Fit Food is a health program for students who want to commit to a healthy lifestyle, eating a balance of healthy foods and doing daily exercise. The health program aims to see the effect of a healthy diet and exercise on teenage students, their attitude, academics, energy, and mental clarity.

Over the past century, science has taken a large roll in nutrition, defining food as its nutrients and vitamins. Processed foods have emerged over quite a short period of time and we are now being advised to eat foods with ingredients that few can pronounce. Unfortunately, these “edible food-like substances” and their excessive consumption, has caused many health problems like obesity, and consequently an increase in illnesses like diabetes, cancer, and heart disease.

What’s ironic is that while we spend an incredible sum of money on healthcare, we could reduce this cost significantly just by changing our diet. We first pay the huge processed foods-manufacturing companies for our “food”–or edible food-like substances, and then we turn around and pay another big fee for medicine and healthcare to counter the bad effects of what we eat.

It’s hard to know exactly what to eat these days with many different diet fads being promoted and then denied or proved ineffective. For example, it was advised at one point for people to stop eating fat altogether and to replace it with carbohydrates, until of course it was proven that we need fats in our diet. However, what’s wrong with following the dietary and health principles followed by our grandparents and past generations? Obesity and health decline only rapidly began in the past 50 years.

If broccoli contains vitamins and nutrients that have proven to be “healthy,” why must we process a Pop Tart and inject some of broccoli’s vitamins into it rather than just eating broccoli? Are Pop Tarts healthy just because there are a bunch of health claims all over the packaging? Where are broccoli’s health claims?

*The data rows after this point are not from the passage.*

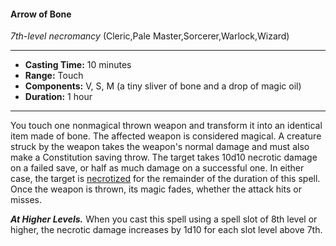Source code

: #### Arrow of Bone
*7th-level necromancy* (Cleric,Pale Master,Sorcerer,Warlock,Wizard)
___
- **Casting Time:** 10 minutes
- **Range:** Touch
- **Components:** V, S, M (a tiny sliver of bone and a drop of magic oil)
- **Duration:** 1 hour
---
You touch one nonmagical thrown weapon and transform it into an identical item made of bone. The affected weapon is considered magical. A creature struck by the weapon takes the weapon's normal damage and must also make a Constitution saving throw. The target takes 10d10 necrotic damage on a failed save, or half as much damage on a successful one. In either case, the target is [necrotized](../../Conditions/Necrotized.md) for the remainder of the duration of this spell. Once the weapon is thrown, its magic fades, whether the attack hits or misses.

***At Higher Levels.***  When you cast this spell using a spell slot of 8th level or higher, the necrotic damage increases by 1d10 for each slot level above 7th.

If we were healthy and fit a century ago and have now declined in our health after the creation of such processed foods, shouldn’t we just make the inference that natural foods, what the earth has already yielded us, are what we should be eating? “Yes” is the answer that Fit Food revolves around. This health program encourages people to eat natural foods that have shown to nourish us and be our main source of health. To be honest, a cake made with natural ingredients (preferably fruit) is much better than one processed with high fructose corn syrup, hydrogenated oil, and a bunch of other chemicals no one understands that you buy in the frozen foods section.

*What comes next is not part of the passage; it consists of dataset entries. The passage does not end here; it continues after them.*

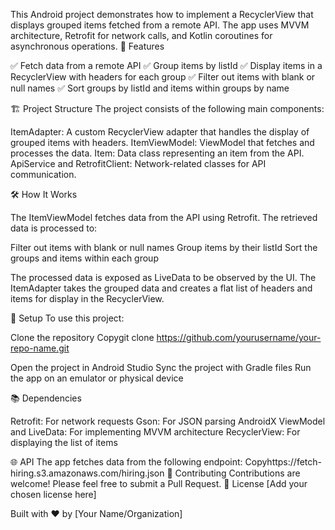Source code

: This Android project demonstrates how to implement a RecyclerView that displays grouped items fetched from a remote API. The app uses MVVM architecture, Retrofit for network calls, and Kotlin coroutines for asynchronous operations.
🚀 Features

✅ Fetch data from a remote API
✅ Group items by listId
✅ Display items in a RecyclerView with headers for each group
✅ Filter out items with blank or null names
✅ Sort groups by listId and items within groups by name

🏗 Project Structure
The project consists of the following main components:

ItemAdapter: A custom RecyclerView adapter that handles the display of grouped items with headers.
ItemViewModel: ViewModel that fetches and processes the data.
Item: Data class representing an item from the API.
ApiService and RetrofitClient: Network-related classes for API communication.

🛠 How It Works

The ItemViewModel fetches data from the API using Retrofit.
The retrieved data is processed to:

Filter out items with blank or null names
Group items by their listId
Sort the groups and items within each group


The processed data is exposed as LiveData to be observed by the UI.
The ItemAdapter takes the grouped data and creates a flat list of headers and items for display in the RecyclerView.

🔧 Setup
To use this project:

Clone the repository
Copygit clone https://github.com/yourusername/your-repo-name.git

Open the project in Android Studio
Sync the project with Gradle files
Run the app on an emulator or physical device

📚 Dependencies

Retrofit: For network requests
Gson: For JSON parsing
AndroidX ViewModel and LiveData: For implementing MVVM architecture
RecyclerView: For displaying the list of items

🌐 API
The app fetches data from the following endpoint:
Copyhttps://fetch-hiring.s3.amazonaws.com/hiring.json
🤝 Contributing
Contributions are welcome! Please feel free to submit a Pull Request.
📄 License
[Add your chosen license here]

Built with ❤️ by [Your Name/Organization]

The purpose of this commitment is not to decry and sulkily try to resist processed foods, McDonald’s, and sodas. The purpose is to embrace real food–fresh vegetables, energizing protein, refreshing fruits, nuts, grains, and naturally-made sweets that are centered around community for special occasions and culinary pleasure!

The second important factor to Fit Food is exercise! Speaking from personal experience, on weeks when I exercise at least 30 minutes a day, I feel much clearer mentally and am more energized physically. A study done at Naperville Central High School in Naperville, Illinois tested the effect of fitness-based P.E. on students. Students who did exercise right before math and reading classes (bringing their heart rates up to about 185 beats per minute) were at the top of their class by the end of the year. Those in math did about 4 times better than their classmates on standardized tests and those in reading classes read about a half-year ahead of the rest of their class.

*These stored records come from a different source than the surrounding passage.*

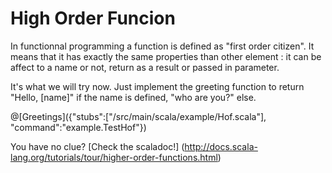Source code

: # High Order Funcion


In functionnal programming a function is defined as "first order citizen". 
It means that it has exactly the same properties than other element : it can be affect to a name or not, return as a result or passed in parameter.

It's what we will try now.
Just implement the greeting function to return "Hello, [name]" if the name is defined, "who are you?" else. 


@[Greetings]({"stubs":["/src/main/scala/example/Hof.scala"], "command":"example.TestHof"})


You have no clue? [Check the scaladoc!] (http://docs.scala-lang.org/tutorials/tour/higher-order-functions.html)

A better diet and exercise would solve an incredible number of problems that America is suffering now. With a healthier lifestyle, we could all have a more fulfilling and physically rewarding life. If the Fit Food hypothesis is correct–a healthy diet will improve the academic and social life of teenagers as well as boost their motivation, our attitude and motivation will receive a gust of positive impact!

P.S. I’m happy to have teachers participate as well.

Works Cited:

  • Pollan, Michael. In Defense of Food. New York, New York: The Penguin Group, 2008. Print.
  • Pollan, Michael. Food Rules: An Eater’s Manual. New York, New York: The Penguin Group, 2009. Print.
  • “A physical education in Naperville.” Need to Know. PBS. WNET, New York City, 8 Feb. 2011. Television.